=== Extracted entries ===
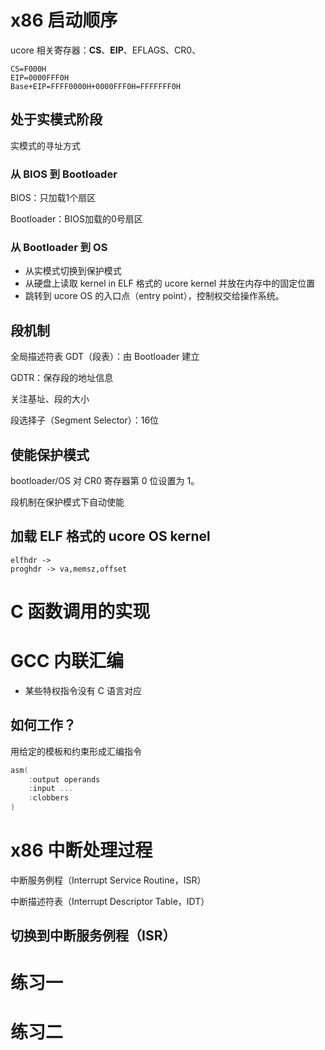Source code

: # x86 启动顺序

ucore 相关寄存器：**CS**、**EIP**、EFLAGS、CR0、

```
CS=F000H
EIP=0000FFF0H
Base+EIP=FFFF0000H+0000FFF0H=FFFFFFF0H
```

## 处于实模式阶段

实模式的寻址方式

### 从 BIOS 到 Bootloader

BIOS：只加载1个扇区

Bootloader：BIOS加载的0号扇区

### 从 Bootloader 到 OS

- 从实模式切换到保护模式
- 从硬盘上读取 kernel in ELF 格式的 ucore kernel 并放在内存中的固定位置
- 跳转到 ucore OS 的入口点（entry point），控制权交给操作系统。

## 段机制

全局描述符表 GDT（段表）：由 Bootloader 建立

GDTR：保存段的地址信息

关注基址、段的大小

段选择子（Segment Selector）：16位

## 使能保护模式

bootloader/OS 对 CR0 寄存器第 0 位设置为 1。

段机制在保护模式下自动使能

## 加载 ELF 格式的 ucore OS kernel

```
elfhdr -> 
proghdr -> va,memsz,offset
```

# C 函数调用的实现

# GCC 内联汇编

- 某些特权指令没有 C 语言对应

## 如何工作？

用给定的模板和约束形成汇编指令

```c
asm(
    :output operands
    :input ...
    :clobbers
)
```

# x86 中断处理过程

中断服务例程（Interrupt Service Routine，ISR）

中断描述符表（Interrupt Descriptor Table，IDT）

## 切换到中断服务例程（ISR）

# 练习一

# 练习二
===
### Exercise instructions
If a line of the listing contains the word "Interrupt", count it, then state only the total.

### Task result
2